Source texts of formatted documents:
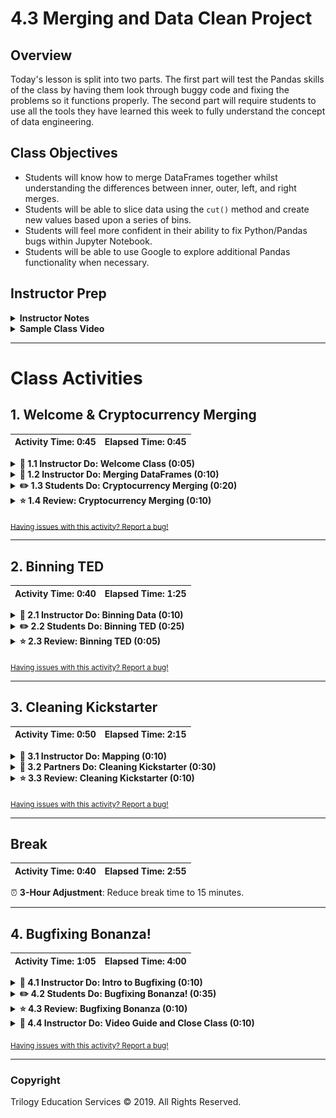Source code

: # 4.3 Merging and Data Clean Project

## Overview

Today's lesson is split into two parts. The first part will test the Pandas skills of the class by having them look through buggy code and fixing the problems so it functions properly. The second part will require students to use all the tools they have learned this week to fully understand the concept of data engineering.

## Class Objectives

* Students will know how to merge DataFrames together whilst understanding the differences between inner, outer, left, and right merges.
* Students will be able to slice data using the `cut()` method and create new values based upon a series of bins.
* Students will feel more confident in their ability to fix Python/Pandas bugs within Jupyter Notebook.
* Students will be able to use Google to explore additional Pandas functionality when necessary.

## Instructor Prep

<details>
  <summary><strong>Instructor Notes</strong></summary>

* You may find that this lesson falls on a weekday due to a holiday shifting the course schedule. In this case, we have provided notes within the LP that will allow you to **easily adjust the length of the lesson to fit into a weekday class**.

  * Be on the lookout for a **3-Hour Adjustment** note at the top of activities in this Lesson Plan. If this class is being taught on a weekday, please utilize the directions found in the note. Keep in mind that breaks will be reduced from 40 minutes to the typical 15 minutes for a weekday class as well.

  * Shortening these activities could potentially limit the students' ability to finish them, so please remind them to utilize office hours to clear up any questions they may have.

* There is very little in the way of lecture this class. In fact, most of the day will be taken up with large-scale activities that will test the skill and problem-solving ability of the class. As such, make certain that everyone on the instructional team is up to assisting students whenever a bug or question arises.

* There are bound to be times in which a question or block of code will baffle even the most senior of Pandas programmer. It is for this reason that it may be wise to carry a laptop with the solved code for an activity loaded up already. This way, whenever a student gets stuck, there is an easy reference on hand to help fix the problem.

* Please reference our [Student FAQ](../../../05-Instructor-Resources/README.md#unit-04-pandas) for answers to questions frequently asked by students of this program. If you have any recommendations for additional questions, feel free to log an issue or a pull request with your desired additions.

</details>

<details>
  <summary><strong>Sample Class Video</strong></summary>

* To view an example class lecture visit (Note video may not reflect latest lesson plan): [Class Video](https://codingbootcamp.hosted.panopto.com/Panopto/Pages/Viewer.aspx?id=b5186a86-2ef2-489b-87f5-aa7b00e1cf28)

</details>

- - -

# Class Activities

## 1. Welcome & Cryptocurrency Merging

| Activity Time:       0:45 |  Elapsed Time:      0:45  |
|---------------------------|---------------------------|

<details>
  <summary><strong>📣 1.1 Instructor Do: Welcome Class (0:05)</strong></summary>

* Open the [slideshow](https://drive.google.com/open?id=1HUUqYF9hrgPD8Gni7LB1_zh-Fszs1qhq0hsGeNJ4hqA) and use slides 1 and 2 as you welcome the class and introduce today's lesson. Be sure to sure to cover the following:

* Welcome the class to class and let them know that today will dive into a few more functions in the pandas library and learning how to deal with multiple datasets.The end of the lesson will focus far more intently on teaching everyone how to teach themselves and bug fixing.

  * While this concept may sound a bit strange to the class at first, let them know that self-teaching is probably the most important skill in the programming arsenal since languages are never set in stone.

  * New libraries are always being developed and even core programming languages are always being updated to include new functions or syntax. As such, the master programmer must always be ready and willing to teach themselves new skills.

  * If students seem nervous, reassure them that self-teaching becomes much easier as time goes by. Students may have already found themselves practicing this skill without even realizing it since the best way in which to learn new techniques is to make mistakes and look up solutions online.

</details>

<details>
  <summary><strong>📣 1.2 Instructor Do: Merging DataFrames (0:10)</strong></summary>

* Open the [slideshow](https://drive.google.com/open?id=1HUUqYF9hrgPD8Gni7LB1_zh-Fszs1qhq0hsGeNJ4hqA) and use slides 3-7 while covering the following points:

* Sometimes, the data an analyst is provided with is split into multiple parts. This, of course, is not an ideal situation as it is far more preferable to work with a single dataset than it is to work with a bunch of different datasets.

  * This is where the concept of merging comes into play, as Pandas allows its users to quite easily combine separate DataFrames on similar values using the `pd.merge()` method.

* Open up [01-Ins_Merging](Activities/01-Ins_Merging/Solved/Merging.ipynb) within Jupyter Notebook and run through the code with the class, discussing it cell-by-cell.

  * The first chunks of code are used to create two DataFrames which contain information on customers and the purchases they have made.

  * Make sure to point out how these two DataFrames share the "customer_id" column in common. This will be very important soon.

  * In the final chunk of code, the `pd.merge()` method is used and three parameters are passed into it: references to both of the DataFrames and the value `on="customer_id"`.

  * This code tells the computer to combine the two DataFrames together so that, whenever the "customer_id" column matches, the rows containing the matching data are joined.

    ![Inner Merge](Images/1-Merging_Inner.png)

  * This is what is known as an inner join. Inner joins are the default means through which DataFrames are combined using the `pd.merge()` method and will only return data whose values match. Any rows that do not include matching data will be dropped from the combined DataFrame.

  * The opposite of an inner join is an outer join. Outer joins will combine the DataFrames regardless of whether any of the rows match and must be declared as a parameter within the `pd.merge()` method using the syntax `how="outer"`.

    ![Outer Merge](Images/1-Merging_Outer.png)

  * Any rows that do not include matching data will have the values within replaced with `NaN` instead.

  * There are also right and left joins. These joins will protect the data contained within one DataFrame like an outer join does whilst also dropping the rows with null data from the other DataFrame.

    ![Left and Right Merge](Images/1-Merging_LeftRight.png)

</details>

<details>
  <summary><strong>✏️ 1.3 Students Do: Cryptocurrency Merging (0:20)</strong></summary>

* You may open the [slideshow](https://drive.google.com/open?id=1HUUqYF9hrgPD8Gni7LB1_zh-Fszs1qhq0hsGeNJ4hqA) and use slides 8-10 to present this activity to the class.

* ⏰**3-Hour Adjustment**: Reduce activity time to 15 minutes.

* Students will now take some time to merge together two datasets on cryptocurrencies, one on Bitcoin and the other on Dash. They will then clean up the combined DataFrame to make it more presentable.

* Open up the solved version of [02-Stu_Cryptocurrency](Activities/02-Stu_Cryptocurrency/Solved/Cryptocurrency.ipynb) within Jupyter Notebook in order to show students what the final version of their application should look like.

  ![Cryptocurrency Output](Images/2-Cryptocurrency_Output.png)

* **Files:**

  * [Cryptocurrency.ipynb](Activities/02-Stu_Cryptocurrency/Unsolved/Cryptocurrency.ipynb)

  * [bitcoin_cash_price.csv](Activities/02-Stu_Cryptocurrency/Unsolved/Resources/bitcoin_cash_price.csv)

  * [dash_price.csv](Activities/02-Stu_Cryptocurrency/Unsolved/Resources/dash_price.csv)

* **Instructions:**

  * Read in both of the CSV files and print out their DataFrames.

  * Perform an inner merge that combines both DataFrames on the "Date" column.

  * Rename the columns within the newly merged DataFrame so that the headers are more descriptive.

  * Create a summary table that includes the following information: `Best Bitcoin Open`, `Best Dash Open`, `Best Bitcoin Close`, `Best Dash Close`, `Total Bitcoin Volume`, `Total Dash Volume`.

  * `Total Bitcoin Volume` and `Total Dash Volume` should be calculated to have units of "millions" and be rounded to two decimal places.

</details>

<details>
  <summary><strong>⭐ 1.4 Review: Cryptocurrency Merging (0:10)</strong></summary>

* Open up [02-Stu_Cryptocurrency](Activities/02-Stu_Cryptocurrency/Solved/Cryptocurrency.ipynb) within Jupyter Notebook and run through the code with the class, discussing it cell-by-cell.

  * Once the two DataFrames have been merged, the column headers are messed up. This is because the columns within the first DataFrame match those within the second and Pandas feels the need to differentiate them somehow. This also means the columns need to be renamed manually.

    ![Cryptocurrency Merge](Images/2-Cryptocurrency_Merge.png)

  * Alternatively, you can create custom suffixes by adding a `suffixes = (_x,_y)` argument to `pd.merge`.  `_x` and `_y` can be replaced with any text you wish.

    ![Cryptocurrency Alt Merge](Images/2-Cryptocurrency_Alt_Merge.png)

  * To find the total volumes for Bitcoin and Dash, our code divides the sum of their columns by one million and then rounds the returned value to the nearest two decimal places.

  * The values for our summary DataFrame are held within brackets because, without them, Pandas would have difficulties understanding that all of these values should be held within the same row.

    ![Cryptocurrency Summary](Images/2-Cryptocurrency_Summary.png)

</details>

<sub>[Having issues with this activity? Report a bug!](https://bit.ly/2R7CXER)</sub>

- - -

## 2. Binning TED

| Activity Time:       0:40 |  Elapsed Time:      1:25  |
|---------------------------|---------------------------|

<details>
  <summary><strong>📣 2.1 Instructor Do: Binning Data (0:10)</strong></summary>

* Open the [slideshow](https://drive.google.com/open?id=1HUUqYF9hrgPD8Gni7LB1_zh-Fszs1qhq0hsGeNJ4hqA) and use slides 11-14 while covering the following points:

* Not everyone is a numbers person and sometimes there are so many values within a DataFrame that it becomes very difficult to comprehend what exactly is going on. For this reason, Pandas has a built-in "binning" method that allows its users to place values into groups so as to allow for more vigorous customization of datasets.

* Open up [03-Ins_Binning](Activities/03-Ins_Binning/Solved/Binning.ipynb) within Jupyter Notebook and run through the code with the class, discussing it cell-by-cell.

  * When using the `pd.cut()` method, three parameters must be passed in. The first is the Series that is going to be cut. The second is a list of the bins that the Series will be sliced into. The last is a list of the names/values that will be given to the bins.

  * It is important to note how, when creating the list for bins, Pandas will automatically determine the range between values. This means that, when given the list `[0, 59, 69, 79, 89, 100]`, Pandas will create bins with ranges between those values in the list.

  * The labels for the `pd.cut()` method must have an equal length to the number of bins. If there are too many or too few, an error will be returned.

    ![Binning Lists](Images/3-Binning_Lists.png)

  * What makes binning so powerful is that, after creating and applying these bins, the DataFrame can be grouped according to those values and thus a higher-level analysis can be conducted.

    ![Binning Groups](Images/3-Binning_Groups.png)

</details>

<details>
  <summary><strong>✏️ 2.2 Students Do: Binning TED (0:25)</strong></summary>

* Open the [slideshow](https://drive.google.com/open?id=1HUUqYF9hrgPD8Gni7LB1_zh-Fszs1qhq0hsGeNJ4hqA) and use slides 15-17 to present this activity to the class.

* The class will now put their binning skills to the test by creating bins for TED Talks based upon their viewership. After creating the bins, they will then group the DataFrame based upon those bins and perform some analysis on them.

* Open up the solved version of [04-Stu_TedTalks](Activities/04-Stu_TedTalks/Solved/BinningTed.ipynb) within Jupyter Notebook in order to show students what the final version of their application should look like.

  ![Binning TED - Output](Images/4-BinningTed_Output.png)

* **Files:**

  * [BinningTed.ipynb](Activities/04-Stu_TedTalks/Unsolved/BinningTed.ipynb)

  * [ted_talks.csv](Activities/04-Stu_TedTalks/Unsolved/Resources/ted_talks.csv)

* **Instructions:**

  * Read in the CSV file provided and print it to the screen.

  * Find the minimum "views" and maximum "views".

  * Using the minimum and maximum "views" as a reference, create 10 bins in which to slice the data.

  * Create a new column called "View Group" and fill it with the values collected through your slicing.

  * Group the DataFrame based upon the values within "View Group".

  * Find out how many rows fall into each group before finding the averages for "comments", "duration", and "languages".

</details>

<details>
  <summary><strong>⭐ 2.3 Review: Binning TED (0:05)</strong></summary>

* Open up [04-Stu_TedTalks](Activities/04-Stu_TedTalks/Solved/BinningTed.ipynb) within Jupyter Notebook and run through the code with the class, discussing it cell-by-cell.

  * Since the values contained within the "views" column are so widespread, there are several ways in which to split up the data that would be acceptable. This particular code uses a variable scale that attempts to look at every 200k view difference until reaching the millions, at which point it switches to look at every 1mil difference.

    ![Binning TED - Bins](Images/4-BinningTed_Bins.png)

  * The bins are added into the DataFrame by simply placing them within a new column. The DataFrame is then grouped on this new column in order to perform all of the Data Functions.

</details>

<sub>[Having issues with this activity? Report a bug!](https://bit.ly/3dN0nJm)</sub>

- - -

## 3. Cleaning Kickstarter

| Activity Time:       0:50 |  Elapsed Time:      2:15  |
|---------------------------|---------------------------|

<details>
  <summary><strong>📣 3.1 Instructor Do: Mapping (0:10)</strong></summary>

* Open the [slideshow](https://drive.google.com/open?id=1HUUqYF9hrgPD8Gni7LB1_zh-Fszs1qhq0hsGeNJ4hqA) and use slides 18-21 while covering the following points:

* Students may recall how Excel's number formats allows its users to change the styling of columns without much effort. Pandas also includes this functionality through its `df.map()` method, thus allowing users to style columns wholesale.

* Open up [05-Ins_Mapping](Activities/05-Ins_Mapping/Solved/Mapping.ipynb) within Jupyter Notebook and run through the code with the class, discussing it cell-by-cell.

  * `df[<COLUMN>].map(<FORMAT STRING>.format)` is the method by which users can modify the styling of an entire column.

  * The formatting syntax used for mapping is, in a word, confusing. It uses strings containing curly brackets in order to determine how to style columns and this can make it rather difficult to understand at first glance.

  * A somewhat easy way to understand mapping strings is that it is almost akin to concatenating strings. Whatever is outside of the curly brackets is added before/after the initial value which is modified by whatever is contained within the curly brackets.

  * So, to convert values into a typical dollar format, one would use `"${:.2f}"`. This places a dollar sign before the value which has been rounded to two decimal points.

  * Using `"{:,}"` will split a number up so that it uses comma notation. For example: the value `2000` would become `2,000` using this format string.

    ![Mapping Syntax](Images/5-Mapping_Syntax.png)

  * Format mapping only really works once and will return errors if the same code is run multiple times without restarting the kernel. Because of this, formatting is usually applied near the end of an application.

  * Format mapping also can change the datatype of a column. As such, all calculations should be handled before modifying the formatting.

    ![Mapping Ruins DataTypes](Images/5-Mapping_DataTypes.png)

</details>

<details>
  <summary><strong>👥 3.2 Partners Do: Cleaning Kickstarter (0:30)</strong></summary>

* Open the [slideshow](https://drive.google.com/open?id=1HUUqYF9hrgPD8Gni7LB1_zh-Fszs1qhq0hsGeNJ4hqA) and use slides 22-24 to present this activity to the class.

* ⏰**3-Hour Adjustment**: Skip this **Partners Do** activity and continue on to the review activity.

* The class will now spend the remainder of the lesson flexing their Pandas muscles by taking a dataset similar to that of their first homework, cleaning it up, and formatting it in far less time than it would take in Excel.

* Open up the solved version of [06-Stu_CleaningKickstarter](Activities/06-Stu_CleaningKickstarter/Solved/KickstarterClean.ipynb) within Jupyter Notebook in order to show students what the final version of their application should look like.

* **Files:**

  * [KickstarterData.csv](Activities/06-Stu_CleaningKickstarter/Unsolved/Resources/KickstarterData.csv)

  * [KickstarterClean.ipynb](Activities/06-Stu_CleaningKickstarter/Unsolved/KickstarterClean.ipynb)

* **Instructions:**

  * The instructions for this activity are contained within the Jupyter Notebook.

</details>

<details>
  <summary><strong>⭐ 3.3 Review: Cleaning Kickstarter (0:10)</strong></summary>

* ⏰**3-Hour Adjustment**: This review activity is now an **Everyone Do**.

  * Spend only 30 minutes on this activity.

  * Use the review section as guidance for talking points as you live-code along with the students.

  * Be sure to take your time and answer all student questions along the way.

* Open up [06-Stu_CleaningKickstarter](Activities/06-Stu_CleaningKickstarter/Solved/KickstarterClean.ipynb) within Jupyter Notebook and run through the code with the class, discussing it cell-by-cell.

</details>

<sub>[Having issues with this activity? Report a bug!](https://bit.ly/2X5sGwz)</sub>

- - -

## Break

| Activity Time:       0:40 |  Elapsed Time:      2:55  |
|---------------------------|---------------------------|

⏰ **3-Hour Adjustment**: Reduce break time to 15 minutes.

- - -

## 4. Bugfixing Bonanza!

| Activity Time:       1:05 |  Elapsed Time:      4:00  |
|---------------------------|---------------------------|

<details>
  <summary><strong>📣 4.1 Instructor Do: Intro to Bugfixing (0:10)</strong></summary>

* Open the [slideshow](https://drive.google.com/open?id=1HUUqYF9hrgPD8Gni7LB1_zh-Fszs1qhq0hsGeNJ4hqA) and use slides 26-30 while covering the following points:

* Open up [07-Ins_IntroToBugfixing](Activities/07-Ins_IntroToBugfixing/Unsolved/IntroToBugfixing_Unsolved.ipynb) within Jupyter Notebook and slack the code out to the class as well. Make certain to send [flavors_of_cacao.csv](Activities/07-Ins_IntroToBugfixing//Unsolved/Resources/flavors_of_cacao.csv) out to the class as well.

  * Point out to the class how, within the third block of code, an error is being returned as the application attempts to collect the average value within the "Cocoa Percent" column.

    ![Bugfixing Error](Images/7-Bugfixing_Error.png)

  * Many within the class likely already know what the bug within this block of code is - the values within the column are strings and it is not possible to collect the mean of a string - but tell them to hold off on pointing this out for now.

* The first step in fixing a bug is to keep calm.

  * Bugs happen all the time and they are rarely the end of the world. In fact, most bugs that programmers run across are simple enough to solve so long as they know how and where to look for the solution.

* The second step to bugfixing an application is to figure out what the bug is and where it is located.

  * Since the class is using Jupyter Notebook at this point in time, it is quite easy to find the erroneous block of code since the error will always be returned in the space beneath the erroneous cell.

  * Unfortunately Pandas is not known for returning clearly understandable error text. In fact, it often returns large blocks of text that is complex and confusing to those who do not know the library's underlying code. Looking for the line following `KeyError:` is generally a good starting point.

  * For example, the text following `TypeError:` within the current code lets the programmer know that Pandas cannot convert the string values in the "Cocoa Percent" column to floats.

    ![Error Text](Images/7-Bugfixing_ErrorText.png)

  * If the error text is not entirely clear, it is oftentimes helpful to print out variables/columns to the console in order to uncover where the bug is. For example, printing out the "Cocoa Percent" series lets the programmer know that the `dtype` of this series is an object and not a float.

* The third step is to look up the error online and search for solutions that other programmers have uncovered.

  * The key part to this step is coming up with an accurate way to describe the bug. This may take multiple tries and is a skill that will develop over time.

  * Google is the programmer's best friend as typing in a description of the bug being faced will often bring up links to some possible solutions. If not, simply change the search up a little bit until a solution is discovered.

    ![Google Fu](Images/7-Bugfixing_GoogleFu.png)

  * This particular problem requires the code to drop the percentages within the "Cocoa Percent" column, so the search should be a bit more specific.

    ![Google Fu - Part II](Images/7-Bugfixing_GoogleFuPercent.png)

  * The first link takes the class to a StackOverflow question which asks how to drop percentages and convert a column to floats. This provides an answer to the bug.

  * Feel free to copy and paste the solution and then modify it within Jupyter Notebook. Let the class know that copying and pasting from StackOverflow is something almost every single programmer does.

    ![Problem Solved](Images/7-Bugfixing_Solution.png)

</details>

<details>
  <summary><strong>✏️ 4.2 Students Do: Bugfixing Bonanza! (0:35)</strong></summary>

* Open the [slideshow](https://drive.google.com/open?id=1HUUqYF9hrgPD8Gni7LB1_zh-Fszs1qhq0hsGeNJ4hqA) and use slides 31-33 to present this activity to the class.

* ⏰**3-Hour Adjustment**: Skip this **Students Do** activity and continue on to the review activity.

* The class will now be provided with a Pandas project containing TONS of bugs inside of it. Their job will be to take the application and fix it up so that it works properly. This will both put their Pandas skills to the test while also teaching them how to teach themselves.

* Open up the solved version of [08-Stu_BugfixingBonanza](Activities/08-Stu_BugfixingBonanza/Solved/BugfixBonanza.ipynb) within Jupyter Notebook in order to show students what the final version of their application should look like.

* **Files:**

  * [BugfixBonanza.ipynb](Activities/08-Stu_BugfixingBonanza/Unsolved/BugfixBonanza.ipynb)

  * [EclipseBugs.csv](Activities/08-Stu_BugfixingBonanza/Unsolved/Resources/EclipseBugs.csv)

* **Instructions:**

  * Dig through the Jupyter Notebook provided and attempt to fix as many bugs as possible. There are a lot of them and the bugs get harder to deal with as the code progresses.

  * Once you have finished bugfixing, perform some additional analysis on the dataset provided. See what interesting trends are buried deep within these bug logs for the Eclipse IDE. So long as you challenge yourself, bugs will pop up and you will get even more bugfixing practice.

* **Hints:**

  * After fixing the bugs in each block of code, be sure to run the cell below for an updated error.

  * There are a few new concepts being covered within this Jupyter Notebook. The most complex of these concepts is that of multi-indexing and it is very likely that this is where many will get held up. Do not worry though, multi-indexing is not in the homework and is not required outside of this activity. It is simply an interesting/powerful feature of Pandas.

</details>

<details>
  <summary><strong>⭐ 4.3 Review: Bugfixing Bonanza (0:10)</strong></summary>

* ⏰**3-Hour Adjustment**: This review activity is now an **Everyone Do**.

  * Spend only 28 minutes on this activity.

  * Use the review section as guidance for talking points as you live-code along with the students.

  * Be sure to take your time and answer all student questions along the way.

* Open up [08-Stu_BugfixingBonanza](Activities/08-Stu_BugfixingBonanza/Solved/BugfixBonanza.ipynb) within Jupyter Notebook and run through the code with the class, discussing it cell-by-cell.

  * Whoever wrote this code originally is not very good at their job... But it is a sad fact of life that many programmers out there are not exceptionally good at crafting clean code. As such, it is extremely helpful to practice bugfixing as much as possible.

  * The first bug is rather simple. No dependencies have been declared and, as such, the application will not be able to use Pandas.

  * The second bug is also pretty simple. The CSV is being read in but it is not being saved to a DataFrame.

  * The third bug is where things start getting complex. For whatever reason, Pandas does not seem to be able to collect data from the "Number of Comments" column. This is because the column header includes new lines inside of it. The columns will need to be renamed to fix this.

    ![Bugfixing Columns](Images/8-BugfixBonanza_Columns.png)

  * The fourth/fifth bugs are another step up in difficulty as the `assignee_group` DataFrame has two indexes. The first is the "Assignee" and the second is the "Component". While this makes for a nicely organized DataFrame, it creates problems later on.

  * In order to collect the correct values for `total_bugs`, the application must count the "Assignee" column of the initial DataFrame while `bugs_per_user` should count the "Assignee" column of the GroupBy object. The series should then be converted into a DataFrame for merging later on.

  * It is not possible to merge DataFrames on indexes. As such, both of the DataFrames need to have their indexes reset so that it is possible to merge on the "Assignee" column. If this is not done, incorrect data will be used, an error will be returned, or only some rows will be filled.

    ![Bugfixing Indexes](Images/8-BugfixBonanza_Index.png)

</details>

<details>
  <summary><strong>📣 4.4 Instructor Do: Video Guide and Close Class (0:10)</strong></summary>

* Open the [slideshow](https://drive.google.com/open?id=1HUUqYF9hrgPD8Gni7LB1_zh-Fszs1qhq0hsGeNJ4hqA) and use slide 33-35 while presenting this portion of the lesson.

* Before finishing up for the night, slack out the [Video Guide](../VideoGuide.md) containing walkthroughs of this week's key activities. Encourage students to review them later and utilize office hours if they have further questions.

</details>

<sub>[Having issues with this activity? Report a bug!](https://bit.ly/3aJp6ws)</sub>

- - -

### Copyright

Trilogy Education Services © 2019. All Rights Reserved.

DIRECTIONS -
On how many lines of the data does "thus" appear? Give only that number.

ANSWER -
2